A rising screenwriter, a smoky bar, a beautiful blonde across the room. The classic imagery is all here, but this isn’t quite that kind of story. The action immediately cuts to years later, when Dante Lee, the screenwriter—now a jaded never-was who files entertainment/gossip blog posts under a pseudonym—finds himself in the middle of what’s clearly not his first uncomfortable sex scene. Even outside Dante’s emotional exhaustion, Hollywood is clearly in decline, particularly due to a rash of hacking—and subsequent scandals—that has both studio executives and starlets waffling between panic and the warpath.
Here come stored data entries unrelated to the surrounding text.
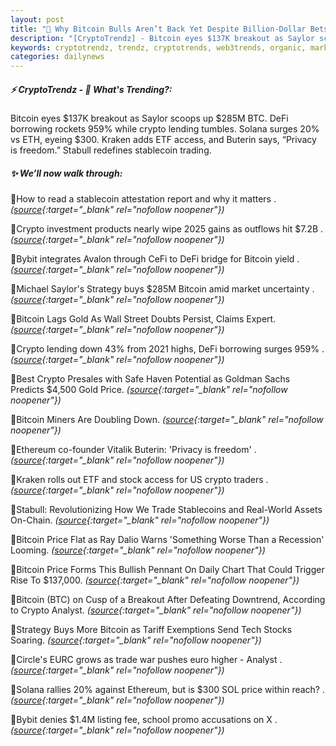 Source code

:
 ```yaml
---
layout: post
title: "🌌 Why Bitcoin Bulls Aren’t Back Yet Despite Billion-Dollar Bets"
description: "[CryptoTrendz] - Bitcoin eyes $137K breakout as Saylor scoops up $285M BTC. DeFi borrowing rockets 959% while crypto lending tumbles. Solana surges 20% vs ETH, eyeing $300. Kraken adds ETF access, and Buterin says, “Privacy is freedom.” Stabull redefines stablecoin trading."
keywords: cryptotrendz, trendz, cryptotrends, web3trends, organic, market, SOL, Assets, Bitcoin, Stablecoins, stablecoin, Analyst, listing, Crypto
categories: dailynews
---
```


##### ⚡ CryptoTrendz - 📌 *What's Trending?:*

Bitcoin eyes $137K breakout as Saylor scoops up $285M BTC. DeFi borrowing rockets 959% while crypto lending tumbles. Solana surges 20% vs ETH, eyeing $300. Kraken adds ETF access, and Buterin says, “Privacy is freedom.” Stabull redefines stablecoin trading.

##### ✨ *We’ll now walk through:*


🔹How to read a stablecoin attestation report and why it matters . *([source](https://s.avyag.com/tf5u){:target="_blank" rel="nofollow noopener"})*

🔹Crypto investment products nearly wipe 2025 gains as outflows hit $7.2B . *([source](https://s.avyag.com/vc0j){:target="_blank" rel="nofollow noopener"})*

🔹Bybit integrates Avalon through CeFi to DeFi bridge for Bitcoin yield . *([source](https://s.avyag.com/q2or){:target="_blank" rel="nofollow noopener"})*

🔹Michael Saylor's Strategy buys $285M Bitcoin amid market uncertainty . *([source](https://s.avyag.com/emg1){:target="_blank" rel="nofollow noopener"})*

🔹Bitcoin Lags Gold As Wall Street Doubts Persist, Claims Expert. *([source](https://s.avyag.com/j5q4){:target="_blank" rel="nofollow noopener"})*

🔹Crypto lending down 43% from 2021 highs, DeFi borrowing surges 959% . *([source](https://s.avyag.com/1m3n){:target="_blank" rel="nofollow noopener"})*

🔹Best Crypto Presales with Safe Haven Potential as Goldman Sachs Predicts $4,500 Gold Price. *([source](https://s.avyag.com/gv7n){:target="_blank" rel="nofollow noopener"})*

🔹Bitcoin Miners Are Doubling Down. *([source](https://s.avyag.com/8oxb){:target="_blank" rel="nofollow noopener"})*

🔹Ethereum co-founder Vitalik Buterin: 'Privacy is freedom' . *([source](https://s.avyag.com/4sdw){:target="_blank" rel="nofollow noopener"})*

🔹Kraken rolls out ETF and stock access for US crypto traders . *([source](https://s.avyag.com/5xml){:target="_blank" rel="nofollow noopener"})*

🔹Stabull: Revolutionizing How We Trade Stablecoins and Real-World Assets On-Chain. *([source](https://s.avyag.com/yjge){:target="_blank" rel="nofollow noopener"})*

🔹Bitcoin Price Flat as Ray Dalio Warns 'Something Worse Than a Recession' Looming. *([source](https://s.avyag.com/lo2q){:target="_blank" rel="nofollow noopener"})*

🔹Bitcoin Price Forms This Bullish Pennant On Daily Chart That Could Trigger Rise To $137,000. *([source](https://s.avyag.com/esm1){:target="_blank" rel="nofollow noopener"})*

🔹Bitcoin (BTC) on Cusp of a Breakout After Defeating Downtrend, According to Crypto Analyst. *([source](https://s.avyag.com/zma4){:target="_blank" rel="nofollow noopener"})*

🔹Strategy Buys More Bitcoin as Tariff Exemptions Send Tech Stocks Soaring. *([source](https://s.avyag.com/awnb){:target="_blank" rel="nofollow noopener"})*

🔹Circle's EURC grows as trade war pushes euro higher - Analyst . *([source](https://s.avyag.com/4qlg){:target="_blank" rel="nofollow noopener"})*

🔹Solana rallies 20% against Ethereum, but is $300 SOL price within reach? . *([source](https://s.avyag.com/4fu7){:target="_blank" rel="nofollow noopener"})*

🔹Bybit denies $1.4M listing fee, school promo accusations on X . *([source](https://s.avyag.com/cq15){:target="_blank" rel="nofollow noopener"})*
Enter the blonde from the bar, Grace Chase, who’s used the intervening four years to build a successful acting career as the face of a now-major TV franchise. Dante’s anything but eager to help Grace, but he can’t abandon her to the hackers blackmailing her with incriminating photos. To help her, he’ll have to dig into parts of his history he’d rather forget and confront the uncomfortable facts of Grace’s life—and where that leaves him. The reluctant hero is one of many well-worn noir tropes Adam (American Asshole, 2016) employs, but the author uses them well. Dante is a perfect combination of charming and difficult for this sort of tale, and Grace is pitch-perfect as his opposite number. But the glue that holds it all together is the twisting novel’s style and sense of humor. Sharp narration and situation comedy blend with the genuine threat of the hackers and Hollywood itself to keep the pages turning. And Dante offers acerbic asides frequently, demonstrating more self-awareness than most protagonists (“Beyond the city limits of Los Angeles, there’s a high risk of contracting terminal boredom. Nothing interesting ever happened from traveling that far east”). He also envisions the way scenes in his life would look in movie form. These elements give the narration a unique sense of character and at the same time reveal the one thing Dante might not want readers to know—beneath the jaundiced exterior, he still holds his dreams of the silver screen.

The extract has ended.